- **Work instructions**
Please output the entries below without altering a single character.

- **Information supplied**
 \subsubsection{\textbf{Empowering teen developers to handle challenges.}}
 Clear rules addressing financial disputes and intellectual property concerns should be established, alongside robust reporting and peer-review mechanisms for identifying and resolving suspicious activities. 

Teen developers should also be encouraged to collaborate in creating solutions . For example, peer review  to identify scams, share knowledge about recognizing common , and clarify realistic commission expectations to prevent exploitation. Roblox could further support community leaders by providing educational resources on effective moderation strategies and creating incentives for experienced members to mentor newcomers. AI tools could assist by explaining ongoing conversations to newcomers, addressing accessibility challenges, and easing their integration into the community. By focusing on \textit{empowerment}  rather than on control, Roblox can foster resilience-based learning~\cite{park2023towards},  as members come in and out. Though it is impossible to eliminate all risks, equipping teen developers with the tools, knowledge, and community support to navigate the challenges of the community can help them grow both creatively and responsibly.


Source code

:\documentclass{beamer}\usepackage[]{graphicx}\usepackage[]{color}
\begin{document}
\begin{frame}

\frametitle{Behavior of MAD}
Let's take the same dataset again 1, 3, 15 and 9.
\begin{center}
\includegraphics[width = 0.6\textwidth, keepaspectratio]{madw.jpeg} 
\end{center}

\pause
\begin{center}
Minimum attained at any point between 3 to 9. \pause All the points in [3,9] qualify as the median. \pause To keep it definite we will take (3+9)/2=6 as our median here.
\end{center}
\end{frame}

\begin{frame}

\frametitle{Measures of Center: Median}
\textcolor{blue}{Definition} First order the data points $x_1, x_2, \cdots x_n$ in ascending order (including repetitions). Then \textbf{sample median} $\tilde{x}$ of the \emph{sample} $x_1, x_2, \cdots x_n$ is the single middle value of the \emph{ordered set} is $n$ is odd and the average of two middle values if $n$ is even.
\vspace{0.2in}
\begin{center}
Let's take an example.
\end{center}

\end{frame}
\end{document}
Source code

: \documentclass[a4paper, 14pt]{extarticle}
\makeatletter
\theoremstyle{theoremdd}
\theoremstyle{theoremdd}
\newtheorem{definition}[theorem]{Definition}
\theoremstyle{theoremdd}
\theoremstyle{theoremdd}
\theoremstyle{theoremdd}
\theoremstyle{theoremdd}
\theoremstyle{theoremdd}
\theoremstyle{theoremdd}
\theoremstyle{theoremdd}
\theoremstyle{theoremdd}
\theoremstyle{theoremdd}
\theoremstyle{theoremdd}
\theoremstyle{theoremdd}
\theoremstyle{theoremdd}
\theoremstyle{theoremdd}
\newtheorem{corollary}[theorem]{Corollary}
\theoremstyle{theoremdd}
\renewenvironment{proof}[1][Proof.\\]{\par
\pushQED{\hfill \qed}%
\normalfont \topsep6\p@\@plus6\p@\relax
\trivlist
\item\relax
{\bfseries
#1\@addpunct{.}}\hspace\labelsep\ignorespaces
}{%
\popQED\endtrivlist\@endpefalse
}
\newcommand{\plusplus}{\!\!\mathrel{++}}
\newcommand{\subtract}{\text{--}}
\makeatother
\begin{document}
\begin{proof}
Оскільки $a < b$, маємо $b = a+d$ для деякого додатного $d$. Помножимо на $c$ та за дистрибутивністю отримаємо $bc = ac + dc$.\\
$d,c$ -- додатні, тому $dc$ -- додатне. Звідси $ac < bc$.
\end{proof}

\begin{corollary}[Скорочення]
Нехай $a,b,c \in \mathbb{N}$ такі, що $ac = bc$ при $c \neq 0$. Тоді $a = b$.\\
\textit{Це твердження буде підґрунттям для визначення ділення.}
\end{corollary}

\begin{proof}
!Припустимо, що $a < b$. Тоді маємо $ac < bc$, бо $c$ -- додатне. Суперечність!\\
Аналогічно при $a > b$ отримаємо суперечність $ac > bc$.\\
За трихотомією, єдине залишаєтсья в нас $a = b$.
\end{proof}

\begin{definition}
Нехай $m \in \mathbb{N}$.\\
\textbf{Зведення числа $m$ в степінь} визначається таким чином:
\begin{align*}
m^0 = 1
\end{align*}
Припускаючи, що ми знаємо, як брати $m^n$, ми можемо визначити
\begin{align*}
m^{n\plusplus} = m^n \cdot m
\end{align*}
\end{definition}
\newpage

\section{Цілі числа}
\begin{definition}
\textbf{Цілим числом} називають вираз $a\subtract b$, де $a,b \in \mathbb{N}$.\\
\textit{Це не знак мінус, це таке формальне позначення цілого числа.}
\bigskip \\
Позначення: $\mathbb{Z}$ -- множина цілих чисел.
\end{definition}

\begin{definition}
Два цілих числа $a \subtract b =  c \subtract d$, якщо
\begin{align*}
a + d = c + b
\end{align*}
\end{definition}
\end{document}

- **Your solution**
 \subsubsection{\textbf{Empowering teen developers to handle challenges.}}
 Clear rules addressing financial disputes and intellectual property concerns should be established, alongside robust reporting and peer-review mechanisms for identifying and resolving suspicious activities. 

Teen developers should also be encouraged to collaborate in creating solutions . For example, peer review  to identify scams, share knowledge about recognizing common , and clarify realistic commission expectations to prevent exploitation. Roblox could further support community leaders by providing educational resources on effective moderation strategies and creating incentives for experienced members to mentor newcomers. AI tools could assist by explaining ongoing conversations to newcomers, addressing accessibility challenges, and easing their integration into the community. By focusing on \textit{empowerment}  rather than on control, Roblox can foster resilience-based learning~\cite{park2023towards},  as members come in and out. Though it is impossible to eliminate all risks, equipping teen developers with the tools, knowledge, and community support to navigate the challenges of the community can help them grow both creatively and responsibly.


Source code

:\documentclass{beamer}\usepackage[]{graphicx}\usepackage[]{color}
\begin{document}
\begin{frame}

\frametitle{Behavior of MAD}
Let's take the same dataset again 1, 3, 15 and 9.
\begin{center}
\includegraphics[width = 0.6\textwidth, keepaspectratio]{madw.jpeg} 
\end{center}

\pause
\begin{center}
Minimum attained at any point between 3 to 9. \pause All the points in [3,9] qualify as the median. \pause To keep it definite we will take (3+9)/2=6 as our median here.
\end{center}
\end{frame}

\begin{frame}

\frametitle{Measures of Center: Median}
\textcolor{blue}{Definition} First order the data points $x_1, x_2, \cdots x_n$ in ascending order (including repetitions). Then \textbf{sample median} $\tilde{x}$ of the \emph{sample} $x_1, x_2, \cdots x_n$ is the single middle value of the \emph{ordered set} is $n$ is odd and the average of two middle values if $n$ is even.
\vspace{0.2in}
\begin{center}
Let's take an example.
\end{center}

\end{frame}
\end{document}
Source code

: \documentclass[a4paper, 14pt]{extarticle}
\makeatletter
\theoremstyle{theoremdd}
\theoremstyle{theoremdd}
\newtheorem{definition}[theorem]{Definition}
\theoremstyle{theoremdd}
\theoremstyle{theoremdd}
\theoremstyle{theoremdd}
\theoremstyle{theoremdd}
\theoremstyle{theoremdd}
\theoremstyle{theoremdd}
\theoremstyle{theoremdd}
\theoremstyle{theoremdd}
\theoremstyle{theoremdd}
\theoremstyle{theoremdd}
\theoremstyle{theoremdd}
\theoremstyle{theoremdd}
\theoremstyle{theoremdd}
\newtheorem{corollary}[theorem]{Corollary}
\theoremstyle{theoremdd}
\renewenvironment{proof}[1][Proof.\\]{\par
\pushQED{\hfill \qed}%
\normalfont \topsep6\p@\@plus6\p@\relax
\trivlist
\item\relax
{\bfseries
#1\@addpunct{.}}\hspace\labelsep\ignorespaces
}{%
\popQED\endtrivlist\@endpefalse
}
\newcommand{\plusplus}{\!\!\mathrel{++}}
\newcommand{\subtract}{\text{--}}
\makeatother
\begin{document}
\begin{proof}
Оскільки $a < b$, маємо $b = a+d$ для деякого додатного $d$. Помножимо на $c$ та за дистрибутивністю отримаємо $bc = ac + dc$.\\
$d,c$ -- додатні, тому $dc$ -- додатне. Звідси $ac < bc$.
\end{proof}

\begin{corollary}[Скорочення]
Нехай $a,b,c \in \mathbb{N}$ такі, що $ac = bc$ при $c \neq 0$. Тоді $a = b$.\\
\textit{Це твердження буде підґрунттям для визначення ділення.}
\end{corollary}

\begin{proof}
!Припустимо, що $a < b$. Тоді маємо $ac < bc$, бо $c$ -- додатне. Суперечність!\\
Аналогічно при $a > b$ отримаємо суперечність $ac > bc$.\\
За трихотомією, єдине залишаєтсья в нас $a = b$.
\end{proof}

\begin{definition}
Нехай $m \in \mathbb{N}$.\\
\textbf{Зведення числа $m$ в степінь} визначається таким чином:
\begin{align*}
m^0 = 1
\end{align*}
Припускаючи, що ми знаємо, як брати $m^n$, ми можемо визначити
\begin{align*}
m^{n\plusplus} = m^n \cdot m
\end{align*}
\end{definition}
\newpage

\section{Цілі числа}
\begin{definition}
\textbf{Цілим числом} називають вираз $a\subtract b$, де $a,b \in \mathbb{N}$.\\
\textit{Це не знак мінус, це таке формальне позначення цілого числа.}
\bigskip \\
Позначення: $\mathbb{Z}$ -- множина цілих чисел.
\end{definition}

\begin{definition}
Два цілих числа $a \subtract b =  c \subtract d$, якщо
\begin{align*}
a + d = c + b
\end{align*}
\end{definition}
\end{document}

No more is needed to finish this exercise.